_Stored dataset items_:

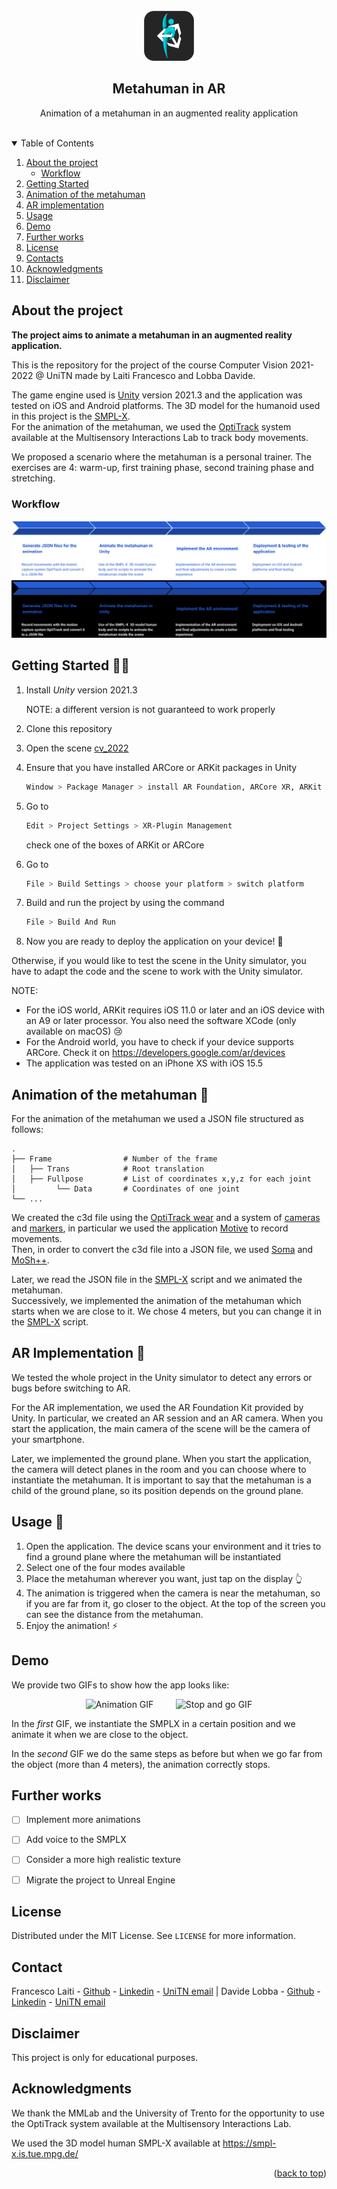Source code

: <div id="top"></div>

<!-- PROJECT LOGO -->
<br />
<div align="center">
    <img src="images/icon.png" alt="Logo" width="80" height="80">

  <h2 align="center">Metahuman in AR</h2>

  <p align="center">
    Animation of a metahuman in an augmented reality application
    <br>
    <br>
  </p>
</div>



<!-- TABLE OF CONTENTS -->
<details open>
  <summary>Table of Contents</summary>
  <ol>
    <li>
      <a href="#about-the-project">About the project</a>
      <ul>
        <li><a href="#workflow">Workflow</a></li>
      </ul>
    </li>
    <li><a href="#getting-started-man_technologist">Getting Started</a></li>
    <li><a href="#animation-of-the-metahuman-man_dancing">Animation of the metahuman</a></li>
    <li><a href="#ar-implementation-goggles">AR implementation</a></li>
    <li><a href="#usage-iphone">Usage</a></li>
    <li><a href="#demo">Demo</a></li>
    <li><a href="#further-works">Further works</a></li>
    <li><a href="#license">License</a></li>
    <li><a href="#contact">Contacts</a></li>
    <li><a href="#acknowledgments">Acknowledgments</a></li>
    <li><a href="#disclaimer">Disclaimer</a></li>
  </ol>
</details>

<!-- ABOUT THE PROJECT -->
## About the project

**The project aims to animate a metahuman in an augmented reality application.**

This is the repository for the project of the course Computer Vision 2021-2022 @ UniTN  made by Laiti Francesco and Lobba Davide.

The game engine used is [Unity](https://unity.com) version 2021.3 and the application was tested on iOS and Android platforms.
The 3D model for the humanoid used in this project is the [SMPL-X](https://smpl-x.is.tue.mpg.de/).\
For the animation of the metahuman, we used the [OptiTrack](https://optitrack.com/) system available at the Multisensory Interactions Lab to track body movements. 

We proposed a scenario where the metahuman is a personal trainer. The exercises are 4: warm-up, first training phase, second training phase and stretching.
<!-- WORKFLOW -->
### Workflow

![Workflow](images/workflow_light.png#gh-light-mode-only)
![Workflow](images/workflow_dark.png#gh-dark-mode-only)


<!-- GETTING STARTED -->
## Getting Started :man_technologist:

1. Install *Unity* version 2021.3 
   
   NOTE: a different version is not guaranteed to work properly
2. Clone this repository
3. Open the scene [cv_2022](Assets/Scene/cv_2022.unity)
4. Ensure that you have installed ARCore or ARKit packages in Unity
   ```sh
   Window > Package Manager > install AR Foundation, ARCore XR, ARKit XR
   ```
5. Go to 
    ```sh
    Edit > Project Settings > XR-Plugin Management
    ```
    check one of the boxes of ARKit or ARCore
6. Go to 
    ```sh
    File > Build Settings > choose your platform > switch platform
    ```
7.  Build and run the project by using the command 
    ```sh
    File > Build And Run
    ```
8.  Now you are ready to deploy the application on your device! :rocket:

Otherwise, if you would like to test the scene in the Unity simulator, you have to adapt the code and the scene to work with the Unity simulator. 

NOTE: 
- For the iOS world, ARKit requires iOS 11.0 or later and an iOS device with an A9 or later processor. You also need the software XCode (only available on macOS) :cry:
- For the Android world, you have to check if your device supports ARCore. Check it on https://developers.google.com/ar/devices
- The application was tested on an iPhone XS with iOS 15.5


<!-- ANIMATE THE METAHUMAN-->
## Animation of the metahuman :man_dancing:

For the animation of the metahuman we used a JSON file structured as follows:
```
.
├── Frame                # Number of the frame
│   ├── Trans            # Root translation
│   ├── Fullpose         # List of coordinates x,y,z for each joint
│         └── Data       # Coordinates of one joint
└── ...
```

We created the c3d file using the [OptiTrack wear](https://optitrack.com/accessories/wear/) and a system of [cameras](https://optitrack.com/cameras/) and [markers](https://optitrack.com/accessories/markers/), in particular we used the application [Motive](https://optitrack.com/software/motive/) to record movements.\
Then, in order to convert the c3d file into a JSON file, we used [Soma](https://github.com/nghorbani/soma) and [MoSh++](https://github.com/nghorbani/moshpp).

Later, we read the JSON file in the [SMPL-X](Assets/Scripts/SMPLX/SMPLX.cs) script and we animated the metahuman.\
Successively, we implemented the animation of the metahuman which starts when we are close to it. We chose 4 meters, but you can change it in the [SMPL-X](Assets/Scripts/SMPLX/SMPLX.cs) script.



<!-- AR IMPLEMENTATION -->
## AR Implementation :goggles:
We tested the whole project in the Unity simulator to detect any errors or bugs before switching to AR.

For the AR implementation, we used the AR Foundation Kit provided by Unity. In particular, we created an AR session and an AR camera. When you start the application, the main camera of the scene will be the camera of your smartphone.

Later, we implemented the ground plane. When you start the application, the camera will detect planes in the room and you can choose where to instantiate the metahuman. It is important to say that the metahuman is a child of the ground plane, so its position depends on the ground plane.



<!-- USAGE EXAMPLES -->
## Usage :iphone:

1. Open the application. The device scans your environment and it tries to find a ground plane where the metahuman will be instantiated
2. Select one of the four modes available
3. Place the metahuman wherever you want, just tap on the display :point_up_2:
4. The animation is triggered when the camera is near the metahuman, so if you are far from it, go closer to the object. At the top of the screen you can see the distance from the metahuman.
5. Enjoy the animation! :zap:


<!-- DEMO -->
## Demo
We provide two GIFs to show how the app looks like:
<p align="center">
  <img alt="Animation GIF" src="images/animation.gif" width="45%">
&nbsp; &nbsp; &nbsp; &nbsp;
  <img alt="Stop and go GIF" src="images/stop-and-go.gif" width="45%">
</p>

In the *first* GIF, we instantiate the SMPLX in a certain position and we animate it when we are close to the object.

In the *second* GIF we do the same steps as before but when we go far from the object (more than 4 meters), the animation correctly stops.

<!-- CONCLUSIONS -->
## Further works
- [ ] Implement more animations
- [ ] Add voice to the SMPLX
- [ ] Consider a more high realistic texture
- [ ] Migrate the project to Unreal Engine


<!-- LICENSE -->
## License

Distributed under the MIT License. See `LICENSE` for more information.

<!-- CONTACT -->
## Contact

Francesco Laiti - [Github](https://github.com/laitifranz/) - [Linkedin](https://www.linkedin.com/in/francesco-laiti/) - [UniTN email](mailto:francesco.laiti@studenti.unitn.it) | Davide Lobba - [Github](https://github.com/davidelobba/) - [Linkedin](https://www.linkedin.com/in/davide-lobba-659739185) - [UniTN email](mailto:davide.lobba@studenti.unitn.it)

## Disclaimer

This project is only for educational purposes.

## Acknowledgments

We thank the MMLab and the University of Trento for the opportunity to use the OptiTrack system available at the Multisensory Interactions Lab.

We used the 3D model human SMPL-X available at https://smpl-x.is.tue.mpg.de/


<p align="right">(<a href="#top">back to top</a>)</p>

_What the exercise asks_:
Copy the data exactly. Any picture it contains is to be omitted.

_Result of the task_:
Source code

: <div id="top"></div>

<!-- PROJECT LOGO -->
<br />
<div align="center">
    <img src="images/icon.png" alt="Logo" width="80" height="80">

  <h2 align="center">Metahuman in AR</h2>

  <p align="center">
    Animation of a metahuman in an augmented reality application
    <br>
    <br>
  </p>
</div>



<!-- TABLE OF CONTENTS -->
<details open>
  <summary>Table of Contents</summary>
  <ol>
    <li>
      <a href="#about-the-project">About the project</a>
      <ul>
        <li><a href="#workflow">Workflow</a></li>
      </ul>
    </li>
    <li><a href="#getting-started-man_technologist">Getting Started</a></li>
    <li><a href="#animation-of-the-metahuman-man_dancing">Animation of the metahuman</a></li>
    <li><a href="#ar-implementation-goggles">AR implementation</a></li>
    <li><a href="#usage-iphone">Usage</a></li>
    <li><a href="#demo">Demo</a></li>
    <li><a href="#further-works">Further works</a></li>
    <li><a href="#license">License</a></li>
    <li><a href="#contact">Contacts</a></li>
    <li><a href="#acknowledgments">Acknowledgments</a></li>
    <li><a href="#disclaimer">Disclaimer</a></li>
  </ol>
</details>

<!-- ABOUT THE PROJECT -->
## About the project

**The project aims to animate a metahuman in an augmented reality application.**

This is the repository for the project of the course Computer Vision 2021-2022 @ UniTN  made by Laiti Francesco and Lobba Davide.

The game engine used is [Unity](https://unity.com) version 2021.3 and the application was tested on iOS and Android platforms.
The 3D model for the humanoid used in this project is the [SMPL-X](https://smpl-x.is.tue.mpg.de/).\
For the animation of the metahuman, we used the [OptiTrack](https://optitrack.com/) system available at the Multisensory Interactions Lab to track body movements. 

We proposed a scenario where the metahuman is a personal trainer. The exercises are 4: warm-up, first training phase, second training phase and stretching.
<!-- WORKFLOW -->
### Workflow

![Workflow](images/workflow_light.png#gh-light-mode-only)
![Workflow](images/workflow_dark.png#gh-dark-mode-only)


<!-- GETTING STARTED -->
## Getting Started :man_technologist:

1. Install *Unity* version 2021.3 
   
   NOTE: a different version is not guaranteed to work properly
2. Clone this repository
3. Open the scene [cv_2022](Assets/Scene/cv_2022.unity)
4. Ensure that you have installed ARCore or ARKit packages in Unity
   ```sh
   Window > Package Manager > install AR Foundation, ARCore XR, ARKit XR
   ```
5. Go to 
    ```sh
    Edit > Project Settings > XR-Plugin Management
    ```
    check one of the boxes of ARKit or ARCore
6. Go to 
    ```sh
    File > Build Settings > choose your platform > switch platform
    ```
7.  Build and run the project by using the command 
    ```sh
    File > Build And Run
    ```
8.  Now you are ready to deploy the application on your device! :rocket:

Otherwise, if you would like to test the scene in the Unity simulator, you have to adapt the code and the scene to work with the Unity simulator. 

NOTE: 
- For the iOS world, ARKit requires iOS 11.0 or later and an iOS device with an A9 or later processor. You also need the software XCode (only available on macOS) :cry:
- For the Android world, you have to check if your device supports ARCore. Check it on https://developers.google.com/ar/devices
- The application was tested on an iPhone XS with iOS 15.5


<!-- ANIMATE THE METAHUMAN-->
## Animation of the metahuman :man_dancing:

For the animation of the metahuman we used a JSON file structured as follows:
```
.
├── Frame                # Number of the frame
│   ├── Trans            # Root translation
│   ├── Fullpose         # List of coordinates x,y,z for each joint
│         └── Data       # Coordinates of one joint
└── ...
```

We created the c3d file using the [OptiTrack wear](https://optitrack.com/accessories/wear/) and a system of [cameras](https://optitrack.com/cameras/) and [markers](https://optitrack.com/accessories/markers/), in particular we used the application [Motive](https://optitrack.com/software/motive/) to record movements.\
Then, in order to convert the c3d file into a JSON file, we used [Soma](https://github.com/nghorbani/soma) and [MoSh++](https://github.com/nghorbani/moshpp).

Later, we read the JSON file in the [SMPL-X](Assets/Scripts/SMPLX/SMPLX.cs) script and we animated the metahuman.\
Successively, we implemented the animation of the metahuman which starts when we are close to it. We chose 4 meters, but you can change it in the [SMPL-X](Assets/Scripts/SMPLX/SMPLX.cs) script.



<!-- AR IMPLEMENTATION -->
## AR Implementation :goggles:
We tested the whole project in the Unity simulator to detect any errors or bugs before switching to AR.

For the AR implementation, we used the AR Foundation Kit provided by Unity. In particular, we created an AR session and an AR camera. When you start the application, the main camera of the scene will be the camera of your smartphone.

Later, we implemented the ground plane. When you start the application, the camera will detect planes in the room and you can choose where to instantiate the metahuman. It is important to say that the metahuman is a child of the ground plane, so its position depends on the ground plane.



<!-- USAGE EXAMPLES -->
## Usage :iphone:

1. Open the application. The device scans your environment and it tries to find a ground plane where the metahuman will be instantiated
2. Select one of the four modes available
3. Place the metahuman wherever you want, just tap on the display :point_up_2:
4. The animation is triggered when the camera is near the metahuman, so if you are far from it, go closer to the object. At the top of the screen you can see the distance from the metahuman.
5. Enjoy the animation! :zap:


<!-- DEMO -->
## Demo
We provide two GIFs to show how the app looks like:
<p align="center">
  <img alt="Animation GIF" src="images/animation.gif" width="45%">
&nbsp; &nbsp; &nbsp; &nbsp;
  <img alt="Stop and go GIF" src="images/stop-and-go.gif" width="45%">
</p>

In the *first* GIF, we instantiate the SMPLX in a certain position and we animate it when we are close to the object.

In the *second* GIF we do the same steps as before but when we go far from the object (more than 4 meters), the animation correctly stops.

<!-- CONCLUSIONS -->
## Further works
- [ ] Implement more animations
- [ ] Add voice to the SMPLX
- [ ] Consider a more high realistic texture
- [ ] Migrate the project to Unreal Engine


<!-- LICENSE -->
## License

Distributed under the MIT License. See `LICENSE` for more information.

<!-- CONTACT -->
## Contact

Francesco Laiti - [Github](https://github.com/laitifranz/) - [Linkedin](https://www.linkedin.com/in/francesco-laiti/) - [UniTN email](mailto:francesco.laiti@studenti.unitn.it) | Davide Lobba - [Github](https://github.com/davidelobba/) - [Linkedin](https://www.linkedin.com/in/davide-lobba-659739185) - [UniTN email](mailto:davide.lobba@studenti.unitn.it)

## Disclaimer

This project is only for educational purposes.

## Acknowledgments

We thank the MMLab and the University of Trento for the opportunity to use the OptiTrack system available at the Multisensory Interactions Lab.

We used the 3D model human SMPL-X available at https://smpl-x.is.tue.mpg.de/


<p align="right">(<a href="#top">back to top</a>)</p>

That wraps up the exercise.